Saved data entries:

_____

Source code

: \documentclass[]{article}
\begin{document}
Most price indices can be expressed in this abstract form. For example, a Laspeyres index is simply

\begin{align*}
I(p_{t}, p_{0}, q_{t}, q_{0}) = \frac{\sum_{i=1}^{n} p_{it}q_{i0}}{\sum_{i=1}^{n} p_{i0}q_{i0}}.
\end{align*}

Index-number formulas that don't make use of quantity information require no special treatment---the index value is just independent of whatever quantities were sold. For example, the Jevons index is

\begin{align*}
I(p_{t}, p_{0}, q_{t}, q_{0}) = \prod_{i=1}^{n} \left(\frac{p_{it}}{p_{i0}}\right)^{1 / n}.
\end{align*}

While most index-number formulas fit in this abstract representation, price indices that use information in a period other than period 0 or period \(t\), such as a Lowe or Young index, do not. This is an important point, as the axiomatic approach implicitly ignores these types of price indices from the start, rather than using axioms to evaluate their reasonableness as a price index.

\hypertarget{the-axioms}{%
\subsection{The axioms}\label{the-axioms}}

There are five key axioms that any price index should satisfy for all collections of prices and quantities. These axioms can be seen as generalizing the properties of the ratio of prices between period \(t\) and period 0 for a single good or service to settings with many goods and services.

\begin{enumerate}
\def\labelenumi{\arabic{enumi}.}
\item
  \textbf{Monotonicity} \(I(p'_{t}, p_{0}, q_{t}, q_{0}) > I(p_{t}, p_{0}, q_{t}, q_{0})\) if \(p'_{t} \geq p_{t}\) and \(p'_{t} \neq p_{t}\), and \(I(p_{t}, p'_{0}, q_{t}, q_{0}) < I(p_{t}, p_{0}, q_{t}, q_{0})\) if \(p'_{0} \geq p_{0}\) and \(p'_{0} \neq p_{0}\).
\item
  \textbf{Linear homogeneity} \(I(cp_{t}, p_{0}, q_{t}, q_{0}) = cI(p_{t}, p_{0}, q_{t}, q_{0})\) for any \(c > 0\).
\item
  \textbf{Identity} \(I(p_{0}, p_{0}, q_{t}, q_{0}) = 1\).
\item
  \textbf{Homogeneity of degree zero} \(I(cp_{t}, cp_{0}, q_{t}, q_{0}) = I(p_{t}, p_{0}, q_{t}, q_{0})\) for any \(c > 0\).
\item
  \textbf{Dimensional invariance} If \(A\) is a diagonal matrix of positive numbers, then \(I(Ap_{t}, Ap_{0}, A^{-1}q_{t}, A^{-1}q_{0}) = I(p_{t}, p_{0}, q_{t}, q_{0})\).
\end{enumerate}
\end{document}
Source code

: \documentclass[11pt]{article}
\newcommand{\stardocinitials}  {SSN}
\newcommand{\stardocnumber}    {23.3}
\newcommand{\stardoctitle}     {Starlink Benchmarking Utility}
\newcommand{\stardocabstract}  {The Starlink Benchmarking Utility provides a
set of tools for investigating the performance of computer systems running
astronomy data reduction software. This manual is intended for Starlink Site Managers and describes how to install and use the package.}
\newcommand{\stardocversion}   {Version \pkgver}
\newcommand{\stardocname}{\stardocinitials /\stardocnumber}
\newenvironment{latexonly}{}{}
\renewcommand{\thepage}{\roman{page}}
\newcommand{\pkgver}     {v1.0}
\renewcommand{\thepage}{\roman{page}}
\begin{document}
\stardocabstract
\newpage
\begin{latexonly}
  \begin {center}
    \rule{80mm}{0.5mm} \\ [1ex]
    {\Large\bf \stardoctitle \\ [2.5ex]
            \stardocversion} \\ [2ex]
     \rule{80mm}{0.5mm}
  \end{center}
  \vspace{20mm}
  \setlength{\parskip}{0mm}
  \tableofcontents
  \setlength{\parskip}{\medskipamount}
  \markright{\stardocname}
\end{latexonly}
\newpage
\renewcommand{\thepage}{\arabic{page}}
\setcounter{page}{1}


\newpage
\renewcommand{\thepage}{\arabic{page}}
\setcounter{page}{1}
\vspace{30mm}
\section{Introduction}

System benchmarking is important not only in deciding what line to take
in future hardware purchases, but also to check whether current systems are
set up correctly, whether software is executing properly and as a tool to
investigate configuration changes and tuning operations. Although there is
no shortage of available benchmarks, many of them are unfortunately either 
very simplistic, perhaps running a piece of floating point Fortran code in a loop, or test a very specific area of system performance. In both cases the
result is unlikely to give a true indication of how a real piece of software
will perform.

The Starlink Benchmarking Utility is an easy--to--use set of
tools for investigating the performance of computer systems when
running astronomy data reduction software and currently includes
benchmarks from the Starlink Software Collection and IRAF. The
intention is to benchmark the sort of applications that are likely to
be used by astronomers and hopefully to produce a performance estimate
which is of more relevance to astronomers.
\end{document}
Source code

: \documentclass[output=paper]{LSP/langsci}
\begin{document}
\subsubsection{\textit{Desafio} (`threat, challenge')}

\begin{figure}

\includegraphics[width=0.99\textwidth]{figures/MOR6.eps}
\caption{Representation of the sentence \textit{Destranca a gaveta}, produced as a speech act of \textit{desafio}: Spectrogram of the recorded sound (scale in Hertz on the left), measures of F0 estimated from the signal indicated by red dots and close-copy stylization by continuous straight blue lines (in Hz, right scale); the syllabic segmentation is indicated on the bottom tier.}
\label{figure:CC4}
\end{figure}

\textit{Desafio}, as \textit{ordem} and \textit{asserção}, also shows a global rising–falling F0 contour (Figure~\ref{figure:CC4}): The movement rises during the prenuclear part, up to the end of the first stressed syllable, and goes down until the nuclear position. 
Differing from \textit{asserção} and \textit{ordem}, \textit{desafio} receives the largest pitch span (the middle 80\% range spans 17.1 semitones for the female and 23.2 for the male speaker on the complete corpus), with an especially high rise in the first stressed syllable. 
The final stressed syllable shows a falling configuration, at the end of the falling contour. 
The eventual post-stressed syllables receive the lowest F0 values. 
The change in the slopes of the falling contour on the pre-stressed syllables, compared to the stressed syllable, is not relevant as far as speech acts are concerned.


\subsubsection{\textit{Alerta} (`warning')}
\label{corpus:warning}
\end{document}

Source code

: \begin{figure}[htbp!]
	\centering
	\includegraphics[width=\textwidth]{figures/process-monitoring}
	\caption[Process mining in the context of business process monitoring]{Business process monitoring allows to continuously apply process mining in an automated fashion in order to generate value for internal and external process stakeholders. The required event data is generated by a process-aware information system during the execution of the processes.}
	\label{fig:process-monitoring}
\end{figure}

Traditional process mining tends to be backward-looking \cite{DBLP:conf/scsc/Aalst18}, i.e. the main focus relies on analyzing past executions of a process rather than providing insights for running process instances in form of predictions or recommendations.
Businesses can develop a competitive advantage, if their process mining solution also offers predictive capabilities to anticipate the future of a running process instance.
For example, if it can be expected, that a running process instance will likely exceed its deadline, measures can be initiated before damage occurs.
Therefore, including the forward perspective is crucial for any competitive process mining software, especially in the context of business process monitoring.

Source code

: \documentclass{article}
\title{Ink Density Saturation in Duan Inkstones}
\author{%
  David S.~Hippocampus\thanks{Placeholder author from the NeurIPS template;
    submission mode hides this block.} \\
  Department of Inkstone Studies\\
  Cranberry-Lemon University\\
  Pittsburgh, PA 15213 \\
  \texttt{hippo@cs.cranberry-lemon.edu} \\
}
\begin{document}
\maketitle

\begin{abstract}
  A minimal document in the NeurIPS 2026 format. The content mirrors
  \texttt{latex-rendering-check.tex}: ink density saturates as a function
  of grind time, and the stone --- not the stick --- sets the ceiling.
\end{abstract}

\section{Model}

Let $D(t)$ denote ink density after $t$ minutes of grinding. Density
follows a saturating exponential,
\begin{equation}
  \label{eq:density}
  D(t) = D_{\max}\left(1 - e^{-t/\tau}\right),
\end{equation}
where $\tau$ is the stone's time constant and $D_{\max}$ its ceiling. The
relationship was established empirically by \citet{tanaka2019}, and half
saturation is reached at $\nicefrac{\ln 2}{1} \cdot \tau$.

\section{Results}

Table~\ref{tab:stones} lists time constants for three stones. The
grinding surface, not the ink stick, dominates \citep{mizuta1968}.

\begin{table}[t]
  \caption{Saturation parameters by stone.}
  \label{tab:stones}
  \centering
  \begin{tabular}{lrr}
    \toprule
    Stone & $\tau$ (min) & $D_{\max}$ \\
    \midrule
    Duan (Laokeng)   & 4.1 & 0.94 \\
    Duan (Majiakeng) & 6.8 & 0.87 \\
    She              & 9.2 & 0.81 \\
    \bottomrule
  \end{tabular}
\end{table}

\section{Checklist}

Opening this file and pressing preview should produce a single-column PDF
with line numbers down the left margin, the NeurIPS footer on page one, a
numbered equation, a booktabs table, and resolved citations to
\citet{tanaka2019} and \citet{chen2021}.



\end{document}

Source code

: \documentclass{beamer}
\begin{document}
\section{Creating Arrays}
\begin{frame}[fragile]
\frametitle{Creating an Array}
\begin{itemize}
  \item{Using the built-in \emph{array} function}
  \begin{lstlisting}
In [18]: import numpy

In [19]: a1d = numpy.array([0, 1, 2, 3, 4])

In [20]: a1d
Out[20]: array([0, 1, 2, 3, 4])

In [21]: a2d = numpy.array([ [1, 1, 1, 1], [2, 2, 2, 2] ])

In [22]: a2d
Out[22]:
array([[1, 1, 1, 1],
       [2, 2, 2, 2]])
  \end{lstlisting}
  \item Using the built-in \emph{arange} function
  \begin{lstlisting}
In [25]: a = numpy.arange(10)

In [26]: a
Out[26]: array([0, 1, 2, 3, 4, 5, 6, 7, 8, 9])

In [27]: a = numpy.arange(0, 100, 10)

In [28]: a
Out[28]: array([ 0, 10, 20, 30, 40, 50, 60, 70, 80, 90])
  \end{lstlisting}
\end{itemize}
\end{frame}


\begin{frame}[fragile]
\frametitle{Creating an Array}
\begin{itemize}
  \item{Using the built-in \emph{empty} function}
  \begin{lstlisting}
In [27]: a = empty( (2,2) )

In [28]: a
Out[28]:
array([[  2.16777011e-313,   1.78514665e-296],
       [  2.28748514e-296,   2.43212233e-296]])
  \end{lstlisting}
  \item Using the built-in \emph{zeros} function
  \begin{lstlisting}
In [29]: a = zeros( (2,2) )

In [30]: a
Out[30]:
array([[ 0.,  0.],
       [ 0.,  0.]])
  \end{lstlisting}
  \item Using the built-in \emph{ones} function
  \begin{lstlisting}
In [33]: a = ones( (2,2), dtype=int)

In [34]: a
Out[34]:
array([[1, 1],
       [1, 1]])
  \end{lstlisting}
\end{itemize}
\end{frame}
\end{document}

_____

* _TASK GOAL_: Every line from the line containing "in future hardware" through the line containing "the nuclear position." in the records above must be retyped exactly. Leave out the rest.

* _SOLUTION BELOW_:
in future hardware purchases, but also to check whether current systems are
set up correctly, whether software is executing properly and as a tool to
investigate configuration changes and tuning operations. Although there is
no shortage of available benchmarks, many of them are unfortunately either 
very simplistic, perhaps running a piece of floating point Fortran code in a loop, or test a very specific area of system performance. In both cases the
result is unlikely to give a true indication of how a real piece of software
will perform.

The Starlink Benchmarking Utility is an easy--to--use set of
tools for investigating the performance of computer systems when
running astronomy data reduction software and currently includes
benchmarks from the Starlink Software Collection and IRAF. The
intention is to benchmark the sort of applications that are likely to
be used by astronomers and hopefully to produce a performance estimate
which is of more relevance to astronomers.
\end{document}
Source code

: \documentclass[output=paper]{LSP/langsci}
\begin{document}
\subsubsection{\textit{Desafio} (`threat, challenge')}

\begin{figure}

\includegraphics[width=0.99\textwidth]{figures/MOR6.eps}
\caption{Representation of the sentence \textit{Destranca a gaveta}, produced as a speech act of \textit{desafio}: Spectrogram of the recorded sound (scale in Hertz on the left), measures of F0 estimated from the signal indicated by red dots and close-copy stylization by continuous straight blue lines (in Hz, right scale); the syllabic segmentation is indicated on the bottom tier.}
\label{figure:CC4}
\end{figure}

\textit{Desafio}, as \textit{ordem} and \textit{asserção}, also shows a global rising–falling F0 contour (Figure~\ref{figure:CC4}): The movement rises during the prenuclear part, up to the end of the first stressed syllable, and goes down until the nuclear position. 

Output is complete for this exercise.